WEAKNESS

IMG_6138-Edit_FOLIO.jpg

In May 2014 I did my second mountain bike race. It was an endurance style event: maximum mileage in six hours. I finished six 10-mile laps with 4500’ of climbing in 5hrs 30min and 26sec. I missed the cut-off for being “allowed” a seventh lap by those 26 seconds. I placed 1st in the 50+ category after lapping the field, and 3rd overall. My MTB mentor and I both agreed that, given the choice between another short race (13 miles) and this one, I should dig in and learn something. 

I learned that I haven’t unlearned what I spent years figuring out. Despite only sporadic visits to that duration and speed in the last four years the experience remains—no matter the task. Genuinely useful knowledge is always universal, and lasting. 

The most important lesson of the day was that I can pedal but I can’t drive. I realized again that what isn’t automatic costs more and more when attention is required by other aspects of racing the machine. The more tired I got the more I had to focus on driving through the tight corners between the trees. And that was energy I couldn’t spend on managing output or fuel intake or using only the minimum resources necessary to handle the immediate task. It’s the 10,000 hours rule again: at the time I had 100,000 hours of fitness experience, and about 72 hours of practice driving a mountain bike. It should be pretty obvious what fell apart first. And clear what I should work to improve, which compelled me to write about the subject of weakness. 

 

May 2014, Detroit, Michigan 

Michael, Burkey and I have been talking. Maybe too much. We talk about searching. And the paths we talk about walking are as different as the destinations. We talk about progress and progression, about what holds people back. We talk about identifying weakness, about how we must ask questions and examine our behavior carefully in order for progress to occur. 

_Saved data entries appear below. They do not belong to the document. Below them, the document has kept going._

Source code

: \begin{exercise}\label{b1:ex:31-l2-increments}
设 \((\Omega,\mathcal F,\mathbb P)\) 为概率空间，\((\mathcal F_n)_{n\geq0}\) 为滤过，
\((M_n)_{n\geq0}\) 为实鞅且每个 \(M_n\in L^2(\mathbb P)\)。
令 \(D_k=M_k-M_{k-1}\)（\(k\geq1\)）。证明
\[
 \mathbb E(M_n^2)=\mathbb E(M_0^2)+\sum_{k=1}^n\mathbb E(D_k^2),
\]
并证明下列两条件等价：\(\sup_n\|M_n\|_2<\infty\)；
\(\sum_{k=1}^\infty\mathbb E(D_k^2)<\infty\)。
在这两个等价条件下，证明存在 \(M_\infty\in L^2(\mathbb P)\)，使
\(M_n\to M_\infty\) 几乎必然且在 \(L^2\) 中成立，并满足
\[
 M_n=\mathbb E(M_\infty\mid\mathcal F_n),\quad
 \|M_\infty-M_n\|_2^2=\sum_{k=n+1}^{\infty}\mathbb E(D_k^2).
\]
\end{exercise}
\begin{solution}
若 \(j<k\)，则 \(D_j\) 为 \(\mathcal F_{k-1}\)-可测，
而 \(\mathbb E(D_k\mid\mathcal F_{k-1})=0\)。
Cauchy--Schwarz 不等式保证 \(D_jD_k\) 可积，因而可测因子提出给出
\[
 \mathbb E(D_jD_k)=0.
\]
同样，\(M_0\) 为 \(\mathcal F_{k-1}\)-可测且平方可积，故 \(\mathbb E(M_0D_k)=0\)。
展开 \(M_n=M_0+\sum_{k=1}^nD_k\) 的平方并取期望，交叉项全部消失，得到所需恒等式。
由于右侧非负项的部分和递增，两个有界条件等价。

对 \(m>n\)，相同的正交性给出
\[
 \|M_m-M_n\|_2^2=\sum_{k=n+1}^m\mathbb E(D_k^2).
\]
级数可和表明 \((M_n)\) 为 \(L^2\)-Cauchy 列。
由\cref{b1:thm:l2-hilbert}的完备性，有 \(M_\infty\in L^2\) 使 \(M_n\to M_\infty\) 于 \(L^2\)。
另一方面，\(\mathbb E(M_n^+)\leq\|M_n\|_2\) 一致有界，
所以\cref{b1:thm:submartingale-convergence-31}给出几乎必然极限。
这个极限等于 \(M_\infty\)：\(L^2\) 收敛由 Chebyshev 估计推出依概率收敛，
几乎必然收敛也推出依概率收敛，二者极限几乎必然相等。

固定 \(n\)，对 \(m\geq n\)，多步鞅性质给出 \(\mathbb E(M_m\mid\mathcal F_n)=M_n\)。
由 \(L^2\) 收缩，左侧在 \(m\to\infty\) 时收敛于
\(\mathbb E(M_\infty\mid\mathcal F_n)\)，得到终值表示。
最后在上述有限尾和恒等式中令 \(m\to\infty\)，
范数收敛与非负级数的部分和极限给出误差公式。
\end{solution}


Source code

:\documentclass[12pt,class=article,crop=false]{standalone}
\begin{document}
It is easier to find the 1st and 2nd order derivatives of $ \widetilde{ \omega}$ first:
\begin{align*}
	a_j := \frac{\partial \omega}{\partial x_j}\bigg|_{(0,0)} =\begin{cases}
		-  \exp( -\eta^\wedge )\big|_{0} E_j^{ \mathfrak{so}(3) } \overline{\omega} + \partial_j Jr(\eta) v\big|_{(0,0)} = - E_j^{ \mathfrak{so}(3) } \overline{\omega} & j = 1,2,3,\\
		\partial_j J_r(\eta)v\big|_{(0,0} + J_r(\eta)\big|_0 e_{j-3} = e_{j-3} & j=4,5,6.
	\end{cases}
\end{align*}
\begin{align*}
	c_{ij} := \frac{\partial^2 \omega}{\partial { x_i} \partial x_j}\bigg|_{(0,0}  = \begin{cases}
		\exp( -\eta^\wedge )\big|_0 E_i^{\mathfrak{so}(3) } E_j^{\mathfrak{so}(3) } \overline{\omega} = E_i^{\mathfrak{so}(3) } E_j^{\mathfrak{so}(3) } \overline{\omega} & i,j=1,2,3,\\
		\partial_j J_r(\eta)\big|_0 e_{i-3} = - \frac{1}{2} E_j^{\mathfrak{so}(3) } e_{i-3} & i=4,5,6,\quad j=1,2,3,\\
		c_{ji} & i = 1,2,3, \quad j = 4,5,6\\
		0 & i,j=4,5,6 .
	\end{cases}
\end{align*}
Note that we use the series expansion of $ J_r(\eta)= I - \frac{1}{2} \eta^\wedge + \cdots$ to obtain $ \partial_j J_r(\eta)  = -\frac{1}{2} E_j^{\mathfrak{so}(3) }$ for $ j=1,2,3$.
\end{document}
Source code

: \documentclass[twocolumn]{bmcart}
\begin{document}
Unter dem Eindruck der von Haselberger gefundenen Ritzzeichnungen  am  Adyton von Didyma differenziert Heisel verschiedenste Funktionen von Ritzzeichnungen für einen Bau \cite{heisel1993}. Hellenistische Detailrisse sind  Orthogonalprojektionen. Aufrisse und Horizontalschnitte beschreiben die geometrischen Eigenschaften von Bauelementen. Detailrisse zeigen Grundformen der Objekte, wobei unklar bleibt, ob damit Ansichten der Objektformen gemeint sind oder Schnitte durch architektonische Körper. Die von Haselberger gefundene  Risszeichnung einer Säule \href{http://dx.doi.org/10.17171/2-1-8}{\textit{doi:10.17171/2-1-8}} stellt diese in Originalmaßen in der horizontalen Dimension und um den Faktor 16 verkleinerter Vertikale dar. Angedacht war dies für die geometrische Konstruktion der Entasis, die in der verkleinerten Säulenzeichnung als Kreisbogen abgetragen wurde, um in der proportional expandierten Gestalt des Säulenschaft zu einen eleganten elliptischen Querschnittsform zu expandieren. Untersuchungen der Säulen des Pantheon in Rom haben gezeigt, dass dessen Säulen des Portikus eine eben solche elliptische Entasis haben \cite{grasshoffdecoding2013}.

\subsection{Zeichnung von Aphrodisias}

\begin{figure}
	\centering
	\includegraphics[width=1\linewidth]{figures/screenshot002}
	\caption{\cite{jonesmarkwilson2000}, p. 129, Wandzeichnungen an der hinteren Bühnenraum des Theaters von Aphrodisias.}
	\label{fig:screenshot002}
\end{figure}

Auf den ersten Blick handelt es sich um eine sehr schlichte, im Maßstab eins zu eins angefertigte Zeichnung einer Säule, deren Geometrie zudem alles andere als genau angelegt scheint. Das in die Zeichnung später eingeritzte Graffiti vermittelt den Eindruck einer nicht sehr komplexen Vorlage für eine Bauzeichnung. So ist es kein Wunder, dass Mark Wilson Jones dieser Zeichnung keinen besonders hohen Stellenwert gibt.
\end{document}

Burkey wrote a tentative thesis on these ideas here. I don’t use tentative to mean inconclusive but to indicate that the conversation is exploration, and ongoing. As it will and should be.

One simplistic concept surfaces over and over: work on your weaknesses. We all know this is a truth. But I think few people do so to the extent that the work produces a meaningful outcome. If it did we would see it and we don’t.

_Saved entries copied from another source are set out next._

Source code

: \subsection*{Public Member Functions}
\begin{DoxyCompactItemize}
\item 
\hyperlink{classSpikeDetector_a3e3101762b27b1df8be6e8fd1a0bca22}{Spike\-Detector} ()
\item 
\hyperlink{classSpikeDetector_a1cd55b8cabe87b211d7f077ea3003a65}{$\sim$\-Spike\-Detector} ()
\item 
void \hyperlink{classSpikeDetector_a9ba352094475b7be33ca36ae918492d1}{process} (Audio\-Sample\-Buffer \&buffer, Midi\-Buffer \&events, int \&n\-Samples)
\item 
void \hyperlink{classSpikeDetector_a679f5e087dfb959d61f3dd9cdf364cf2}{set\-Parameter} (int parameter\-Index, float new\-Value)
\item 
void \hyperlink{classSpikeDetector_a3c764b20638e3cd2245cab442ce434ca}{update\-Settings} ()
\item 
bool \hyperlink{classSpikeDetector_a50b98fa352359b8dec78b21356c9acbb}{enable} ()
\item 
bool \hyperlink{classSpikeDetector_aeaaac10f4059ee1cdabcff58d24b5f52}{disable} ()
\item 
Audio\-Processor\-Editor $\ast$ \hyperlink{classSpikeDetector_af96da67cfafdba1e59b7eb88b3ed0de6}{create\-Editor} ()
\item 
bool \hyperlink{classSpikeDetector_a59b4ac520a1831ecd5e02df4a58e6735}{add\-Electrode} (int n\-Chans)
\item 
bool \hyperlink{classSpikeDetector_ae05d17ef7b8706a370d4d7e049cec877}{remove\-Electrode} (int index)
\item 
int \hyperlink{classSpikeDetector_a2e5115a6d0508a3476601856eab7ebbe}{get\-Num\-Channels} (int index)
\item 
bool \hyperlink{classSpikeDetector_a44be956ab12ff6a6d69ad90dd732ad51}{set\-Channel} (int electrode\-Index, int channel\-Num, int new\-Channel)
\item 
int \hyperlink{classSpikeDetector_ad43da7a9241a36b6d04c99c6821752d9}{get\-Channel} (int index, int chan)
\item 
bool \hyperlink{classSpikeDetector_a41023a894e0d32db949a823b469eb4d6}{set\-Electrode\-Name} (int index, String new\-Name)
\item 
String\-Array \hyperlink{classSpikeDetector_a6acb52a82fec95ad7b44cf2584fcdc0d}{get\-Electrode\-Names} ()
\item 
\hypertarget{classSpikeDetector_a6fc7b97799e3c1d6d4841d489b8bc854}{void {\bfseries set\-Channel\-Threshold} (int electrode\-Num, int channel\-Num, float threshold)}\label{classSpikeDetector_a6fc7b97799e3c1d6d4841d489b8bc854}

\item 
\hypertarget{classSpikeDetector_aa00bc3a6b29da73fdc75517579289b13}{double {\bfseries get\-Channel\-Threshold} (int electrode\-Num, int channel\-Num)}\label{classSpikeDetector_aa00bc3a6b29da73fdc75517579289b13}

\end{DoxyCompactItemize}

If it was a habit to work on weaknesses, to bring them up to an acceptable level, and then do what’s needed to maintain that level while focusing more energy on fixing different weaknesses then we would have a whole bunch of generally fit and capable people running around who are constantly improving different variables to boost overall performance and ultimately — maybe — health. But that doesn’t happen. Instead folks dip their toes into the water of their weakness, never wading in, never swimming, simply content to dog paddle. 

So I say, “Why don't you try to get good at something?” Pick one thing and do it to the exclusion of other things. Develop it. Progress. Rise. By doing so you will reach a height from which you may observe what you have left behind, what you sacrificed in order to achieve. Being good at the one thing clearly exposes the difference between what you can do well and what you can’t. Weaknesses become obvious. The focus of future work is clear. But only IF fixing those deficiencies will take you closer to your goal. 

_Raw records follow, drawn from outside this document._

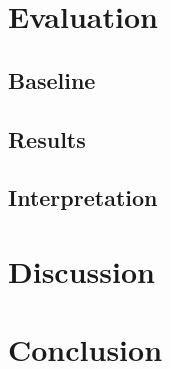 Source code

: \documentclass[acmsmall]{acmart}
\begin{document}
\section{Evaluation}

\subsection{Baseline}

\subsection{Results}

\subsection{Interpretation}


\section{Discussion}

\section{Conclusion}




\end{document}
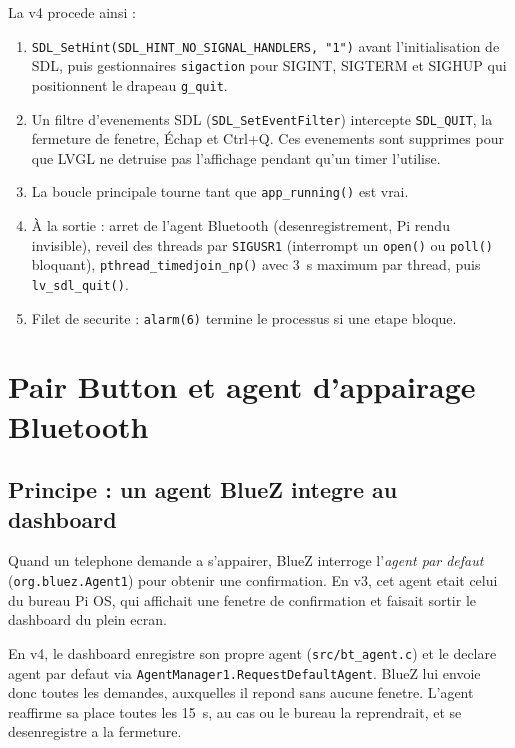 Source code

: \documentclass[a4paper,11pt]{article}
\begin{document}
La v4 procede ainsi :
\begin{enumerate}
  \item \texttt{SDL\_SetHint(SDL\_HINT\_NO\_SIGNAL\_HANDLERS, "1")} avant l'initialisation
    de SDL, puis gestionnaires \texttt{sigaction} pour SIGINT, SIGTERM et SIGHUP qui
    positionnent le drapeau \texttt{g\_quit}.
  \item Un filtre d'evenements SDL (\texttt{SDL\_SetEventFilter}) intercepte
    \texttt{SDL\_QUIT}, la fermeture de fenetre, Échap et Ctrl+Q. Ces evenements sont
    supprimes pour que LVGL ne detruise pas l'affichage pendant qu'un timer l'utilise.
  \item La boucle principale tourne tant que \texttt{app\_running()} est vrai.
  \item À la sortie : arret de l'agent Bluetooth (desenregistrement, Pi rendu invisible),
    reveil des threads par \texttt{SIGUSR1} (interrompt un \texttt{open()} ou \texttt{poll()}
    bloquant), \texttt{pthread\_timedjoin\_np()} avec 3~s maximum par thread, puis
    \texttt{lv\_sdl\_quit()}.
  \item Filet de securite : \texttt{alarm(6)} termine le processus si une etape bloque.
\end{enumerate}

\section{Pair Button et agent d'appairage Bluetooth}

\subsection{Principe : un agent BlueZ integre au dashboard}

Quand un telephone demande a s'appairer, BlueZ interroge l'\emph{agent par defaut}
(\texttt{org.bluez.Agent1}) pour obtenir une confirmation. En v3, cet agent etait celui
du bureau Pi OS, qui affichait une fenetre de confirmation et faisait sortir le dashboard
du plein ecran.

En v4, le dashboard enregistre son propre agent (\texttt{src/bt\_agent.c}) et le declare
agent par defaut via \texttt{AgentManager1.RequestDefaultAgent}. BlueZ lui envoie donc
toutes les demandes, auxquelles il repond sans aucune fenetre. L'agent reaffirme sa place
toutes les 15~s, au cas ou le bureau la reprendrait, et se desenregistre a la fermeture.
\end{document}
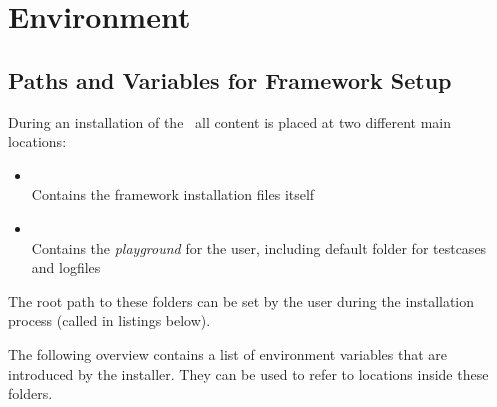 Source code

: %
%
%

\chapter{Environment}

\section{Paths and Variables for Framework Setup}
During an installation of the \rfw\ all content is placed at two different main locations:

\begin{itemize}
   \item {}\\
         Contains the framework installation files itself
   \item {}\\
         Contains the \textit{playground} for the user, including default folder for testcases and logfiles
\end{itemize}

The root path to these folders can be set by the user during the installation process (called  in listings below).

The following overview contains a list of environment variables that are introduced by the installer. They can be used
to refer to locations inside these folders.

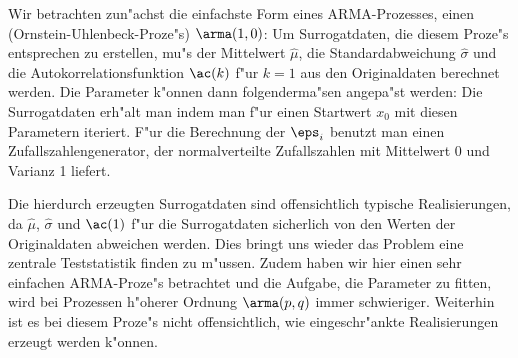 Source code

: Wir betrachten zun"achst die einfachste Form eines ARMA-Prozesses, einen
\begriff(Ornstein-Uhlenbeck-Proze"s) $\arma(1,0)$:
Um Surrogatdaten, die diesem Proze"s entsprechen zu erstellen, mu"s der Mittelwert
$\hat\mu$, die Standardabweichung $\hat\sigma$ und die Autokorrelationsfunktion $\ac(k)$
f"ur $k=1$ aus den Originaldaten berechnet werden. Die Parameter k"onnen dann
folgenderma"sen angepa"st werden:
Die Surrogatdaten erh"alt man indem man  f"ur einen Startwert $x_0$ mit
diesen Parametern iteriert. F"ur die Berechnung der $\eps_i$ benutzt man einen
Zufallszahlengenerator, der normalverteilte Zufallszahlen mit Mittelwert 0 und Varianz 1
liefert.  

Die hierdurch erzeugten Surrogatdaten sind offensichtlich typische Realisierungen, da
$\hat\mu$, $\hat\sigma$ und $\ac(1)$ f"ur die Surrogatdaten sicherlich von den Werten der
Originaldaten abweichen werden.  Dies bringt uns wieder das Problem eine zentrale
Teststatistik finden zu m"ussen.  Zudem haben wir hier einen sehr einfachen ARMA-Proze"s
betrachtet und die Aufgabe, die Parameter zu fitten, wird bei Prozessen h"oherer Ordnung
$\arma(p,q)$ immer schwieriger.  Weiterhin ist es bei diesem Proze"s nicht offensichtlich,
wie eingeschr"ankte Realisierungen erzeugt werden k"onnen.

Maybe it's because I do have a specific goal so I am biased but I think working on weakness for the sake of it is silly. 

I also believe I improve by doing what I like. Doing what I am good at, and doing it hard and deep is a tool like any other. A tool works as well as the user wields it — whether repairing weakness or reinforcing and refining an already well-built structure. 

We get stuck swinging our tools at weakness because it seems like the hard thing to do, it sounds like the right thing to do, and it offers such immediate and positive feedback: we improve rapidly whenever we work on something we previously neglected. It may be an ideal but it’s also a trap. I see the “seeker” flitting from one new task to the next and being thrilled by how quickly semi-competence is achieved but never committing enough time or energy to become truly competent.

I could work on my biggest weakness, which is weakness. I’m not strong. I can’t lift anything heavy. But fixing that won’t take me closer to my goal and might actually steer me away or injure me. Instead I’ll use what I already have: a foundation of fitness and pedaling efficiency to allow me to work on the technical aspect of driving the bike. Fitness will allow me to work on the skill at at the right intensity, and to do enough of it to produce overall economy, which is decisive in the racing I want to do. 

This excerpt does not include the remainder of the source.